→ **What needs to be done**: Scan the entries below and report only how many lines contain "color".

* * * * * * * * *

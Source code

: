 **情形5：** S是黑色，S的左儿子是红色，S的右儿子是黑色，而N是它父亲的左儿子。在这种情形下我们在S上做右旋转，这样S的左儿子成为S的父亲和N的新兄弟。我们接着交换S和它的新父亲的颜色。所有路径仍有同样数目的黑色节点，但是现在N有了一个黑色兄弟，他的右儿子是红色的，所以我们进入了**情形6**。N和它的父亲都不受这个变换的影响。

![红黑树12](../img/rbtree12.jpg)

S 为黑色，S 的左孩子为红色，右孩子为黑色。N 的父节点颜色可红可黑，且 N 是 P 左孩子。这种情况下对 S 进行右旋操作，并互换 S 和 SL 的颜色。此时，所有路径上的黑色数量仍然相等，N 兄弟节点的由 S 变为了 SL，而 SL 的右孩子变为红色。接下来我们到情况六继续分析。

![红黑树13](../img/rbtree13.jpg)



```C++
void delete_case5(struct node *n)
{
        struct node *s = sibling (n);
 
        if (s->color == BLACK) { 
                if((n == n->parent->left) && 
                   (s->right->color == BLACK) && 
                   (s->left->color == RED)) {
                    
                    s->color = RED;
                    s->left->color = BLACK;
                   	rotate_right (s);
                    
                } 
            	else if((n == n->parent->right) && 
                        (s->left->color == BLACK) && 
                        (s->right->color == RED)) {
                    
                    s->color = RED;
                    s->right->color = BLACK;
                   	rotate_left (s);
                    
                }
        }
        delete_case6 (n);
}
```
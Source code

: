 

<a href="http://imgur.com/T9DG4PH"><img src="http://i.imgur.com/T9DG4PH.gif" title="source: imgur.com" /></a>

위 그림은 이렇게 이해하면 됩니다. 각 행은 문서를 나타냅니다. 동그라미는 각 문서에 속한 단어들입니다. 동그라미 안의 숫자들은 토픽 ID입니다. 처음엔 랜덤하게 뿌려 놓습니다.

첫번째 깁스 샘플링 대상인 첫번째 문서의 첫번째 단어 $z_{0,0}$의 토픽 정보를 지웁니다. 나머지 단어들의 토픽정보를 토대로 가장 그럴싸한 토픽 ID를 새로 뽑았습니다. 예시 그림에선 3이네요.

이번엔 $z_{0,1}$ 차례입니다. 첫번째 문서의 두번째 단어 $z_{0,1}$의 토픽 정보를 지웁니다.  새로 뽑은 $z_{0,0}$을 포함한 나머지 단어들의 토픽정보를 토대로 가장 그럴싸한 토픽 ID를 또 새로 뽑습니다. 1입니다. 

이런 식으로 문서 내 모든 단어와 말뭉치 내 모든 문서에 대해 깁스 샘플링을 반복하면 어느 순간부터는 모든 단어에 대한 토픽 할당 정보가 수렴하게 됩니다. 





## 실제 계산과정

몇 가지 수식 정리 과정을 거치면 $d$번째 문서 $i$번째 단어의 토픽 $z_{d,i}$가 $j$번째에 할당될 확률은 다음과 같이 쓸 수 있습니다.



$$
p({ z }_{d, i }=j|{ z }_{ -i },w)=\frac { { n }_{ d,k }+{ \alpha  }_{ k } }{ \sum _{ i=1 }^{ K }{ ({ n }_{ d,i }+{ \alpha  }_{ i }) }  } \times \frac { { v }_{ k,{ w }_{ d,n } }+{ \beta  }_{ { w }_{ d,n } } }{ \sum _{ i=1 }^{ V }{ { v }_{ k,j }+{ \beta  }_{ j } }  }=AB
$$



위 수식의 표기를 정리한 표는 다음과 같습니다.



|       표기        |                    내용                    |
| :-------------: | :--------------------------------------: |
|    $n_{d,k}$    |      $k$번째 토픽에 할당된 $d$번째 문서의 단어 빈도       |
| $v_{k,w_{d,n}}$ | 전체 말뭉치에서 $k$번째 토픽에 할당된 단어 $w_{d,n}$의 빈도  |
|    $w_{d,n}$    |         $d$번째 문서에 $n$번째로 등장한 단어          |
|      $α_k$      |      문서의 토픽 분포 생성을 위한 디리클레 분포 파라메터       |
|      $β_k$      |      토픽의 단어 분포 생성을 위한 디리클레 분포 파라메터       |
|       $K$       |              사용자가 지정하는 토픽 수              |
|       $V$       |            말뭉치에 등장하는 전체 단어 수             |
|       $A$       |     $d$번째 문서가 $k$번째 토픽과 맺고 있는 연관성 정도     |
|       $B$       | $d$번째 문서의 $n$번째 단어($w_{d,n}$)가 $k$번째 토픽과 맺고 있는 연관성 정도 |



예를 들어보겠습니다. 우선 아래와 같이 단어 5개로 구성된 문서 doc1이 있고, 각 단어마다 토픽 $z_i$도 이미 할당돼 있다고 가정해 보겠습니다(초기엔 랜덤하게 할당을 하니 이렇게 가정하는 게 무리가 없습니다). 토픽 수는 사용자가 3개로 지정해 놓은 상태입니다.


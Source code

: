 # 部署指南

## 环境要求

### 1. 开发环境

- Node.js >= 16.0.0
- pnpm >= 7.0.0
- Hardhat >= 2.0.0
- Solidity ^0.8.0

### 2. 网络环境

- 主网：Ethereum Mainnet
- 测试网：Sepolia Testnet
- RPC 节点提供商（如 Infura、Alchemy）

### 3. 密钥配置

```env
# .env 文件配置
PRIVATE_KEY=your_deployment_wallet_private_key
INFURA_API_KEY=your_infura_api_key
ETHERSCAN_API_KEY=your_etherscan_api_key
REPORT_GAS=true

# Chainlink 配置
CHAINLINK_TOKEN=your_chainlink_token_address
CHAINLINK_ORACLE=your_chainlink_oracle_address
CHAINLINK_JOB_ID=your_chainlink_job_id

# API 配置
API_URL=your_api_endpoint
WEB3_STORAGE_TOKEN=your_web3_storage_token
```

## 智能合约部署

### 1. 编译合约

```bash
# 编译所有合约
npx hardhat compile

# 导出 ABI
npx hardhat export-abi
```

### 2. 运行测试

* * * * * * * * *

→ **Your response**: 9